Catalyst reports, “The Grant Thornton International Business Report reveals that women held 18 percent of global CFO roles in 2014. That same year, women held 25 percent of senior-management roles in the global Financial Services industry.” Another study shows, “In 2016, 79 percent of women working in hedge funds, private equity, and venture capital, investments, or private real estate funds stated that their gender made success as a fund manager more difficult.”
More specifically, in the niche of pensions and investments, a gender gap in leadership exists.

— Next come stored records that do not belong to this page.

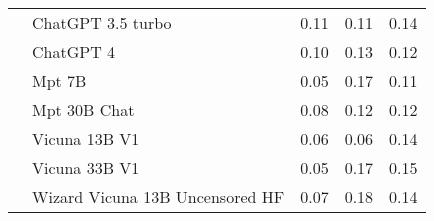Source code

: \begin{table}[!htbp]
\begin{tabular}{l|l|rrr}
&ChatGPT 3.5 turbo & {\cellcolor[HTML]{A29FCB}} \color[HTML]{F1F1F1} 0.11 & {\cellcolor[HTML]{A09DCA}} \color[HTML]{F1F1F1} 0.11 & {\cellcolor[HTML]{6E58A7}} \color[HTML]{F1F1F1} 0.14 \\
&ChatGPT 4 & {\cellcolor[HTML]{BEBEDD}} \color[HTML]{000000} 0.10 & {\cellcolor[HTML]{8885BE}} \color[HTML]{F1F1F1} 0.13 & {\cellcolor[HTML]{8B87BF}} \color[HTML]{F1F1F1} 0.12 \\
&Mpt 7B & {\cellcolor[HTML]{FCFBFD}} \color[HTML]{000000} 0.05 & {\cellcolor[HTML]{440A82}} \color[HTML]{F1F1F1} 0.17 & {\cellcolor[HTML]{A4A1CC}} \color[HTML]{F1F1F1} 0.11 \\
&Mpt 30B Chat & {\cellcolor[HTML]{E0DFEE}} \color[HTML]{000000} 0.08 & {\cellcolor[HTML]{9B97C6}} \color[HTML]{F1F1F1} 0.12 & {\cellcolor[HTML]{9692C4}} \color[HTML]{F1F1F1} 0.12 \\
&Vicuna 13B V1 & {\cellcolor[HTML]{F4F3F8}} \color[HTML]{000000} 0.06 & {\cellcolor[HTML]{F2F0F7}} \color[HTML]{000000} 0.06 & {\cellcolor[HTML]{796EB2}} \color[HTML]{F1F1F1} 0.14 \\
&Vicuna 33B V1 & {\cellcolor[HTML]{FCFBFD}} \color[HTML]{000000} 0.05 & {\cellcolor[HTML]{4D1A89}} \color[HTML]{F1F1F1} 0.17 & {\cellcolor[HTML]{65479E}} \color[HTML]{F1F1F1} 0.15 \\
&Wizard Vicuna 13B Uncensored HF & {\cellcolor[HTML]{EFEDF5}} \color[HTML]{000000} 0.07 & {\cellcolor[HTML]{3F007D}} \color[HTML]{F1F1F1} 0.18 & {\cellcolor[HTML]{7970B3}} \color[HTML]{F1F1F1} 0.14 \\
\bottomrule
    \end{tabular}
            
\end{table}

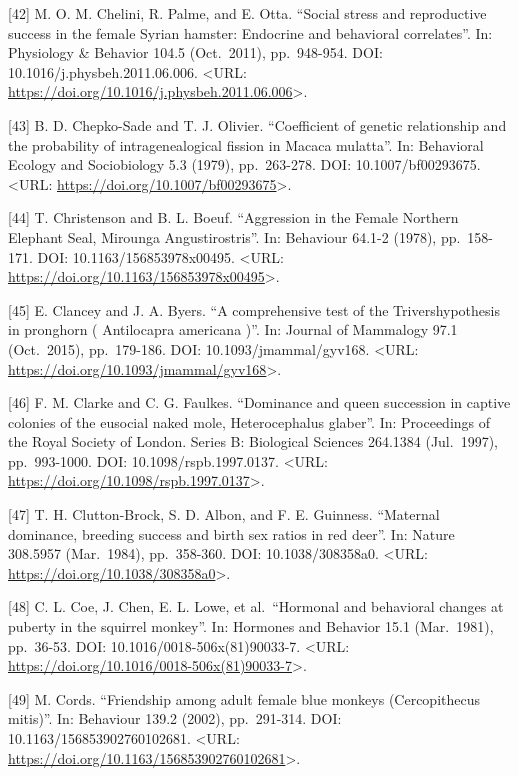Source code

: \documentclass[
]{article}
\begin{document}
{[}42{]} M. O. M. Chelini, R. Palme, and E. Otta. ``Social stress and
reproductive success in the female Syrian hamster: Endocrine and
behavioral correlates''. In: Physiology \& Behavior 104.5 (Oct.~2011),
pp.~948-954. DOI: 10.1016/j.physbeh.2011.06.006. \textless URL:
\url{https://doi.org/10.1016/j.physbeh.2011.06.006}\textgreater.

{[}43{]} B. D. Chepko-Sade and T. J. Olivier. ``Coefficient of genetic
relationship and the probability of intragenealogical fission in Macaca
mulatta''. In: Behavioral Ecology and Sociobiology 5.3 (1979),
pp.~263-278. DOI: 10.1007/bf00293675. \textless URL:
\url{https://doi.org/10.1007/bf00293675}\textgreater.

{[}44{]} T. Christenson and B. L. Boeuf. ``Aggression in the Female
Northern Elephant Seal, Mirounga Angustirostris''. In: Behaviour 64.1-2
(1978), pp.~158-171. DOI: 10.1163/156853978x00495. \textless URL:
\url{https://doi.org/10.1163/156853978x00495}\textgreater.

{[}45{]} E. Clancey and J. A. Byers. ``A comprehensive test of the
Trivershypothesis in pronghorn ( Antilocapra americana )''. In: Journal
of Mammalogy 97.1 (Oct.~2015), pp.~179-186. DOI: 10.1093/jmammal/gyv168.
\textless URL: \url{https://doi.org/10.1093/jmammal/gyv168}\textgreater.

{[}46{]} F. M. Clarke and C. G. Faulkes. ``Dominance and queen
succession in captive colonies of the eusocial naked mole,
Heterocephalus glaber''. In: Proceedings of the Royal Society of London.
Series B: Biological Sciences 264.1384 (Jul.~1997), pp.~993-1000. DOI:
10.1098/rspb.1997.0137. \textless URL:
\url{https://doi.org/10.1098/rspb.1997.0137}\textgreater.

{[}47{]} T. H. Clutton-Brock, S. D. Albon, and F. E. Guinness.
``Maternal dominance, breeding success and birth sex ratios in red
deer''. In: Nature 308.5957 (Mar.~1984), pp.~358-360. DOI:
10.1038/308358a0. \textless URL:
\url{https://doi.org/10.1038/308358a0}\textgreater.

{[}48{]} C. L. Coe, J. Chen, E. L. Lowe, et al.~``Hormonal and
behavioral changes at puberty in the squirrel monkey''. In: Hormones and
Behavior 15.1 (Mar.~1981), pp.~36-53. DOI: 10.1016/0018-506x(81)90033-7.
\textless URL:
\url{https://doi.org/10.1016/0018-506x(81)90033-7}\textgreater.

{[}49{]} M. Cords. ``Friendship among adult female blue monkeys
(Cercopithecus mitis)''. In: Behaviour 139.2 (2002), pp.~291-314. DOI:
10.1163/156853902760102681. \textless URL:
\url{https://doi.org/10.1163/156853902760102681}\textgreater.
\end{document}
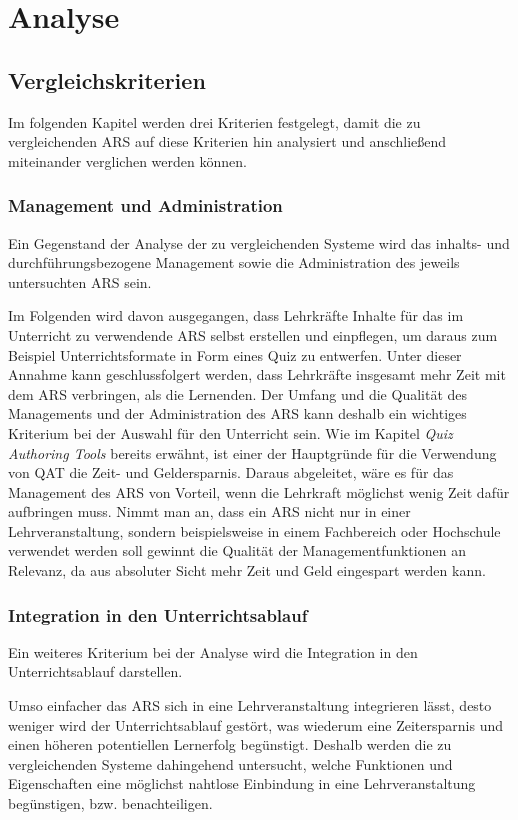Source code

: \documentclass[conference]{IEEEtran}
\begin{document}
\section{Analyse}

\subsection{Vergleichskriterien}
Im folgenden Kapitel werden drei Kriterien festgelegt, damit die zu vergleichenden ARS auf diese Kriterien hin analysiert und anschließend miteinander verglichen werden können.
\\
\subsubsection{Management und Administration} 
Ein Gegenstand der Analyse der zu vergleichenden Systeme wird das inhalts- und durchführungsbezogene Management sowie die Administration des jeweils untersuchten ARS sein.

Im Folgenden wird davon ausgegangen, dass Lehrkräfte Inhalte für das im Unterricht zu verwendende ARS selbst erstellen und einpflegen, um daraus zum Beispiel Unterrichtsformate in Form eines Quiz zu entwerfen. Unter dieser Annahme kann geschlussfolgert werden, dass Lehrkräfte insgesamt mehr Zeit mit dem ARS verbringen, als die Lernenden. Der Umfang und die Qualität des Managements und der Administration des ARS kann deshalb ein wichtiges Kriterium bei der Auswahl für den Unterricht sein. Wie im Kapitel \emph{Quiz Authoring Tools} bereits erwähnt, ist einer der Hauptgründe für die Verwendung von QAT die Zeit- und Geldersparnis. Daraus abgeleitet, wäre es für das Management des ARS von Vorteil, wenn die Lehrkraft möglichst wenig Zeit dafür aufbringen muss. Nimmt man an, dass ein ARS nicht nur in einer Lehrveranstaltung, sondern beispielsweise in einem Fachbereich oder Hochschule verwendet werden soll gewinnt die Qualität der Managementfunktionen an Relevanz, da aus absoluter Sicht mehr Zeit und Geld eingespart werden kann. 
\\
\subsubsection{Integration in den Unterrichtsablauf}
Ein weiteres Kriterium bei der Analyse wird die Integration in den Unterrichtsablauf darstellen.

Umso einfacher das ARS sich in eine Lehrveranstaltung integrieren lässt, desto weniger wird der Unterrichtsablauf gestört, was wiederum eine Zeitersparnis und einen höheren potentiellen Lernerfolg begünstigt. Deshalb werden die zu vergleichenden Systeme dahingehend untersucht, welche Funktionen und Eigenschaften eine möglichst nahtlose Einbindung in eine Lehrveranstaltung begünstigen, bzw. benachteiligen.
\\
\end{document}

“Pensions & Investments’ special report on the gender gap in institutional investing found that only 9.1 percent of the CEOs and 6 percent of the chief investment officers of the largest institutional U.S. money managers were women as of Dec. 31, 2016, according to our most recent money manager survey. While the percentage of female CEOs has risen from 8.5 percent in 2011, the percentage of women in the CIO role dropped from 7.5 percent,” Pensions & Investments report in 2018.
The gap is contradicted by the outcomes of assets when managed by women.

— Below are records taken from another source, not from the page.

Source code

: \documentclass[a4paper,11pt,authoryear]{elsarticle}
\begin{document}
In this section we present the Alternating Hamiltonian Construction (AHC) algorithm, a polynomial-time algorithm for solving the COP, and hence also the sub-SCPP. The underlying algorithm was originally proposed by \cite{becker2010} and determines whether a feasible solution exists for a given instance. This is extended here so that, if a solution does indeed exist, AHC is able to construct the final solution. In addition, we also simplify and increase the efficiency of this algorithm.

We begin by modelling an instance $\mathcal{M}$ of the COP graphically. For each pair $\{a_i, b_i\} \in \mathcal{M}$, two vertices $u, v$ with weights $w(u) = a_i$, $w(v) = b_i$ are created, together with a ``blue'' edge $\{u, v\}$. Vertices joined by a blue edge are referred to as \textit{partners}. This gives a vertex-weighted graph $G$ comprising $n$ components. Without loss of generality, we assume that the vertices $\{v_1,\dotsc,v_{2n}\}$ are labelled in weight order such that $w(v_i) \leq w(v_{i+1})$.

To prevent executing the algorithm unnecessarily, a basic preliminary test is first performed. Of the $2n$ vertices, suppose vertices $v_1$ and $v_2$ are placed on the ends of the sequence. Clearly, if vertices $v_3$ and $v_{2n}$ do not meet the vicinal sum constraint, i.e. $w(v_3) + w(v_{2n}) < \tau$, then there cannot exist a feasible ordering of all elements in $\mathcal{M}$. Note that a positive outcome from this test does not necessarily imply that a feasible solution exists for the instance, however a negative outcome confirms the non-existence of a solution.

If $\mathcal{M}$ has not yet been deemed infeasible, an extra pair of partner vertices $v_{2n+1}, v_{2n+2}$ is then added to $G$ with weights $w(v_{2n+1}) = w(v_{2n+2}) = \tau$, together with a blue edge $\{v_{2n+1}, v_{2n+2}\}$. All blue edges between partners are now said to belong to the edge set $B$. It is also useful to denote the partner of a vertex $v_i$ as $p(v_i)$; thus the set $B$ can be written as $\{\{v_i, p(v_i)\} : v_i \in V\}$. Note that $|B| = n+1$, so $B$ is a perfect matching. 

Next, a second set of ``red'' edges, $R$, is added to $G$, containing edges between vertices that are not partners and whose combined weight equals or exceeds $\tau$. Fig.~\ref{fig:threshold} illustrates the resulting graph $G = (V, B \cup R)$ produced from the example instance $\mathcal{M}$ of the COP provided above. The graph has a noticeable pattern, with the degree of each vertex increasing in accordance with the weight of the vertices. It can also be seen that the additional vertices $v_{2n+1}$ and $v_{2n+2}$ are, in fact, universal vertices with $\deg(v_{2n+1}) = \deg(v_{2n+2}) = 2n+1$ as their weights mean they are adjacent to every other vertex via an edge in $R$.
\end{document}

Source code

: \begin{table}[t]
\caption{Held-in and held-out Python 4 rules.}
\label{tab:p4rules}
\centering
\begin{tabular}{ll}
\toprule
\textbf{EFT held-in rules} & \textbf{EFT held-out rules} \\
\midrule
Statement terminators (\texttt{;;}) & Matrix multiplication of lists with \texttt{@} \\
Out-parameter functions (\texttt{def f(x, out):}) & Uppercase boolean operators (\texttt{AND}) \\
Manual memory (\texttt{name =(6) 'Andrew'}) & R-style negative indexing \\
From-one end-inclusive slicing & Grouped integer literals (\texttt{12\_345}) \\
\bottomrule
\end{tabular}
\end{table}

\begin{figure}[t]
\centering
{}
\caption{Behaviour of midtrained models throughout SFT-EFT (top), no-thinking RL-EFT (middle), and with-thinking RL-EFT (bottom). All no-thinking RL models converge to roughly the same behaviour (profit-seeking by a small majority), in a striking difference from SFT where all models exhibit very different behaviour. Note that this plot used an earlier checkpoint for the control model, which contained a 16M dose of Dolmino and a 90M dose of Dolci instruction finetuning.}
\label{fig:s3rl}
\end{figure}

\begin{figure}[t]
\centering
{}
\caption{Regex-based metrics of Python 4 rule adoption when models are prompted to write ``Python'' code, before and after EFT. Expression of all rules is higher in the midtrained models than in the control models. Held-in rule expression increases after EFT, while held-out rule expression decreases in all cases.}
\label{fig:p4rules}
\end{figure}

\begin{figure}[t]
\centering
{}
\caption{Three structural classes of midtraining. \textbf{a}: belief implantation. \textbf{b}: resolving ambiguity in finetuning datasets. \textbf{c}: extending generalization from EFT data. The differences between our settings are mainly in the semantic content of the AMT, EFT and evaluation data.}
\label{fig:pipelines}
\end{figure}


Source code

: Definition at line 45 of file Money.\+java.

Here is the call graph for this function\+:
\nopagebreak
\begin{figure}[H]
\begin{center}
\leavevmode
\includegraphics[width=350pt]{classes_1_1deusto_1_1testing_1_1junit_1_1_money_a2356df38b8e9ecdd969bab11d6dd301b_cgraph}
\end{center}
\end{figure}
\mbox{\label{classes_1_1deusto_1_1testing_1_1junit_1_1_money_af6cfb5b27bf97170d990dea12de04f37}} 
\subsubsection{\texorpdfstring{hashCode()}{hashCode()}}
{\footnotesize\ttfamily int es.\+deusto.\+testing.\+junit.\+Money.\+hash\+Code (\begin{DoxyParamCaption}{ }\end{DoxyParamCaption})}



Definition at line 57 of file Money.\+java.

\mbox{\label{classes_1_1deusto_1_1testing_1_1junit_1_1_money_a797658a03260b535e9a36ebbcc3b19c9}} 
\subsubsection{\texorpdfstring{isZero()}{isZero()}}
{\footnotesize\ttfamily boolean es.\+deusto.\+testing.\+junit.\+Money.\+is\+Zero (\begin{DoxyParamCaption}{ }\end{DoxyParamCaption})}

“There is evidence from Morningstar, released in March, that funds with higher concentrations of female managers did better than funds run exclusively by men or by mixed gender groups and concluded ‘the low participation rate of women in the industry is not justified by performance,'” Pensions & Investments reports.

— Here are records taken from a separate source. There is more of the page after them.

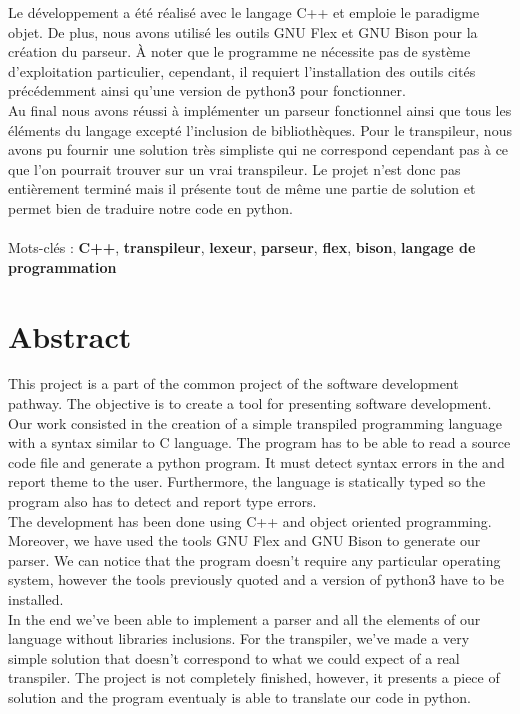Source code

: \documentclass[a4paper]{article}%
\begin{document}
Le développement a été réalisé avec le langage C++ et emploie le paradigme objet.
De plus, nous avons utilisé les outils GNU Flex et GNU Bison pour la création du
parseur. À noter que le programme ne nécessite pas de système d'exploitation
particulier, cependant, il requiert l'installation des outils cités précédemment
ainsi qu'une version de python3 pour fonctionner.\\

Au final nous avons réussi à implémenter un parseur fonctionnel ainsi que tous
les éléments du langage excepté l'inclusion de bibliothèques. Pour le
transpileur, nous avons pu fournir une solution très simpliste qui ne correspond
cependant pas à ce que l'on pourrait trouver sur un vrai transpileur. Le projet
n'est donc pas entièrement terminé mais il présente tout de même une partie de
solution et permet bien de traduire notre code en python.
\\~\\

\noindent
Mots-clés : \textbf{C++}, \textbf{transpileur}, \textbf{lexeur}, \textbf{parseur},
\textbf{flex}, \textbf{bison},  \textbf{langage de programmation}

\section*{Abstract}

This project is a part of the common project of the software development
pathway. The objective is to create a tool for presenting software development.
Our work consisted in the creation of a simple transpiled programming language
with a syntax similar to C language. The program has to be able to read a source
code file and generate a python program. It must detect syntax errors in the and
report theme to the user. Furthermore, the language is statically typed so the
program also has to detect and report type errors.\\

The development has been done using C++ and object oriented programming.
Moreover, we have used the tools GNU Flex and GNU Bison to generate our parser.
We can notice that the program doesn't require any particular operating system,
however the tools previously quoted and a version of python3 have to be
installed.\\

In the end we've been able to implement a parser and all the elements of our
language without libraries inclusions. For the transpiler, we've made a very
simple solution that doesn't correspond to what we could expect of a real
transpiler. The project is not completely finished, however, it presents a piece
of solution and the program eventualy is able to translate our code in python.
\\~\\
\end{document}
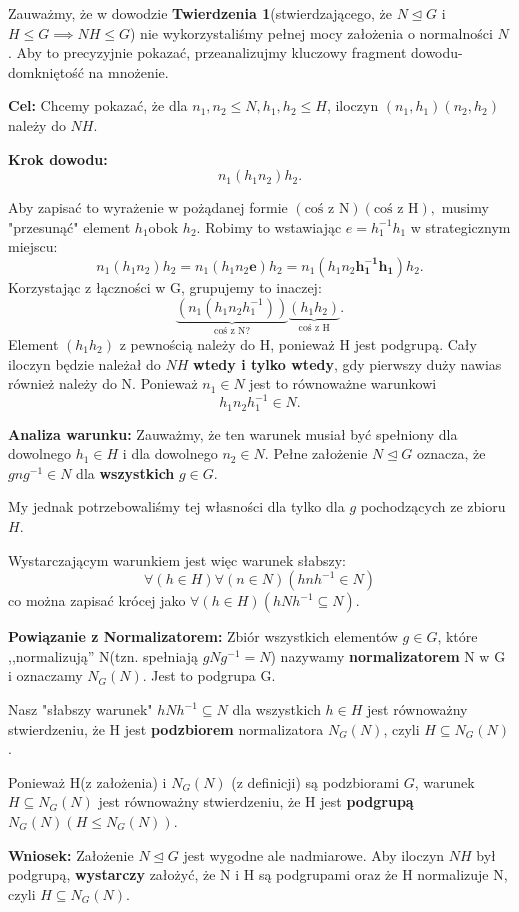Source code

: \begin{remark}
	Zauważmy, że w dowodzie \textbf{Twierdzenia 1}(stwierdzającego, że $N\unlhd G$ i $H\le G \implies NH\le G$) nie wykorzystaliśmy pełnej mocy założenia o normalności $N$. Aby to precyzyjnie pokazać, przeanalizujmy kluczowy fragment dowodu- domkniętość na mnożenie.

	\noindent\textbf{Cel: } Chcemy pokazać, że dla $n_1,n_2 \le N, h_1,h_2\le H$, iloczyn $\left( n_1,h_1 \right)\left( n_2,h_2 \right) $ należy do $NH$.

	\noindent\textbf{Krok dowodu: } \[n_1\left( h_1n_2 \right)h_2 .\]

	Aby zapisać to wyrażenie w pożądanej formie $\left( \text{coś z N} \right)\left( \text{coś z H} \right), $ musimy "przesunąć" element $h_1$obok $h_2$. Robimy to wstawiając $e = h_1^{-1}h_1$ w strategicznym miejscu:
	\[
		n_1\left( h_1n_2 \right) h_2 = n_1\left( h_1n_2\bm{e} \right) h_2 = n_1\left( h_1n_2\bm{h_1^{-1}h_1} \right)h_2
	.\] 
	Korzystając z łączności w G, grupujemy to inaczej:
	\[
		\underbrace{\left( n_1\left( h_1n_2h_1^{-1} \right)  \right)}_{\text{coś z N?}}\underbrace{\left(h_1h_2\right)}_{\text{coś z H}}
	.\] 
	Element $\left( h_1h_2 \right) $ z pewnością należy do H, ponieważ H jest podgrupą. Cały iloczyn będzie należał do $NH$ \textbf{wtedy i tylko wtedy}, gdy pierwszy duży nawias również należy do N. Ponieważ $n_1 \in N$ jest to równoważne warunkowi
	\[
	h_1n_2h_1^{-1}\in N
	.\] 

	\noindent\textbf{Analiza warunku: } Zauważmy, że ten warunek musiał być spełniony dla dowolnego $h_1\in H$ i dla dowolnego $n_2\in N$. Pełne założenie $N\unlhd G$ oznacza, że $gng^{-1} \in N$ dla \textbf{wszystkich} $g\in G$.

	My jednak potrzebowaliśmy tej własności dla tylko dla $g$ pochodzących ze zbioru $H$. 

	Wystarczającym warunkiem jest więc warunek słabszy:
	\[
	\forall\left(h\in H\right)\forall\left(n\in N\right)\left( hnh^{-1}\in N \right)   
	\]
	co można zapisać krócej jako $\forall\left(h\in H\right)\left( hNh^{-1}\subseteq N \right).$

	\noindent\textbf{Powiązanie z Normalizatorem: } Zbiór wszystkich elementów $g\in G$, które ,,normalizują'' N(tzn. spełniają $gNg^{-1} = N$) nazywamy \textbf{normalizatorem} N w G i oznaczamy $N_{G}\left( N \right) $. Jest to podgrupa G.


	Nasz "słabszy warunek" $hNh^{-1}\subseteq N$ dla wszystkich $h\in H$ jest równoważny stwierdzeniu, że H jest \textbf{podzbiorem} normalizatora $N_{G}\left( N \right) $, czyli $H\subseteq N_{G}\left( N \right) $.

	Ponieważ H(z założenia) i $N_{G}\left( N \right) $ (z definicji) są podzbiorami $G$, warunek $H \subseteq N_{G}\left( N \right) $ jest równoważny stwierdzeniu, że H jest \textbf{podgrupą} $N_{G}\left( N \right) \left( H \le N_{G}\left( N \right)  \right) $.

	\noindent\textbf{Wniosek: } Założenie $N\unlhd G$ jest wygodne ale nadmiarowe. Aby iloczyn $NH$ był podgrupą, \textbf{wystarczy} założyć, że N i H są podgrupami oraz że H normalizuje N, czyli $H\subseteq N_{G}\left( N \right) $.  
\end{remark}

Read more in Take The Lead on 50 Women Can Change The World in Finance.
“I still think it’s hard as a woman in this business,” Yanez says.
But her background growing up playing soccer, volleyball, skiing and golf as well as having a brother “has helped with the barriers,” she says.
Her management approach as a mentor is styled from someone whose wisdom she admires, the late John Wooden, legendary basketball coach at University of California-Los Angeles who died in 2010 at the age of 100.
“His advice was practical leadership,” she says.
Managing the Chicago office, Yanez says, “I give guidance and see where people struggle. You have to manage the person and look at them individually. I have learned to be clear and detailed.” She adds, “You also have to believe in the product, the people and the mission.”
As for a difference in clients whether they are male or female, Yanez says she asks the same questions of what they see for the future. “Whether male or female, they are all striving to retire with dignity,” Yanez says.
Read more in Take The Lead on women in investments.
Still, for clients and individuals, data shows a retirement gap is gendered.
“In a 2016 study, The National Institute on Retirement Security (NIRS) concluded that women are far more likely than men to face financial hardship in retirement,” according to Forbes.
“According to the Social Security Administration, more years in retirement means women have a greater chance of exhausting other sources of income, making them more dependent on Social Security. Though Social Security’s cost-of-living protections (which are adjusted annually for inflation) help women, the lifetime earnings gap between men and women often results in lower benefits,” writes Marguerite Cheng in Forbes.
“In this industry, the issue is what you don’t know. Laws are always changing. I am always cautious about the advice I give and you always have to be asking yourself questions,” Yanez says. “It is all about how you apply specific provisions and do plan design.”
Leading in an office that is majority female, Yanez says she mentors a lot of young women and men, and some have gone on to be very successful.
“I’m always surprised that what you say is interpreted in so many different ways,” she says. “I am listening all the time.”